YOUR INSTRUCTIONS:
Starting at the line with "- 能够使用$refs操作DOM", repeat every line exactly until the records end, including the last one.

MATERIAL FOR THIS EXERCISE:
--*--

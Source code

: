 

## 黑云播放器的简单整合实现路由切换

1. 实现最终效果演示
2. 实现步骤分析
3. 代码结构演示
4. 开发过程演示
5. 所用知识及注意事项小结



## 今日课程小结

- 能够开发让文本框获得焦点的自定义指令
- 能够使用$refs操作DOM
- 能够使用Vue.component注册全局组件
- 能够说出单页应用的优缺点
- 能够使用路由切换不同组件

--*--

ANSWER BELOW:
- 能够使用$refs操作DOM
- 能够使用Vue.component注册全局组件
- 能够说出单页应用的优缺点
- 能够使用路由切换不同组件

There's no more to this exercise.